- [Problem to work on] Pull out every line below that holds the word "cargo".

- [Dataset entries]
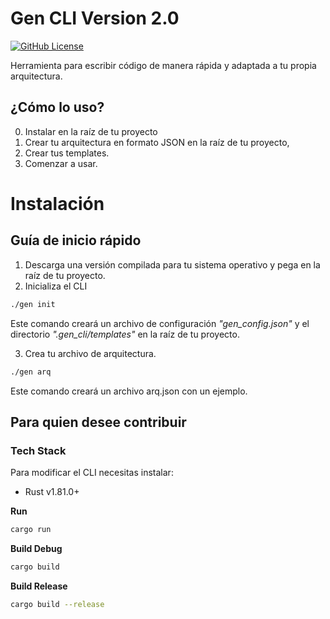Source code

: # Gen CLI Version 2.0 </br>
[![GitHub License][github-license-badge]][github-license-badge-link]


Herramienta para escribir código de manera rápida y adaptada a tu propia arquitectura.

## ¿Cómo lo uso?
0. Instalar en la raíz de tu proyecto
1. Crear tu arquitectura en formato JSON en la raíz de tu proyecto,
2. Crear tus templates.
3. Comenzar a usar.

# Instalación
## Guía de inicio rápido
1. Descarga una versión compilada para tu sistema operativo y pega en la raíz de tu proyecto.
2. Inicializa el CLI
```bash
./gen init
```
Este comando creará un archivo de configuración *"gen_config.json"* y el directorio *".gen_cli/templates"* en la raíz de tu proyecto.

3. Crea tu archivo de arquitectura.
```bash
./gen arq
```
Este comando creará un archivo arq.json con un ejemplo.

## Para quien desee contribuir

### Tech Stack

Para modificar el CLI necesitas instalar:

- Rust v1.81.0+

**Run**

```bash
cargo run
```

**Build Debug**

```bash
cargo build
```

**Build Release**

```bash
cargo build --release
```

[github-license-badge]: https://img.shields.io/badge/licence-apache_2.0-0582A3?style=for-the-badge

[github-license-badge-link]: https://github.com/proartmateur/gen_v2/blob/main/LICENCE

- [Written response]
cargo run
cargo build
cargo build --release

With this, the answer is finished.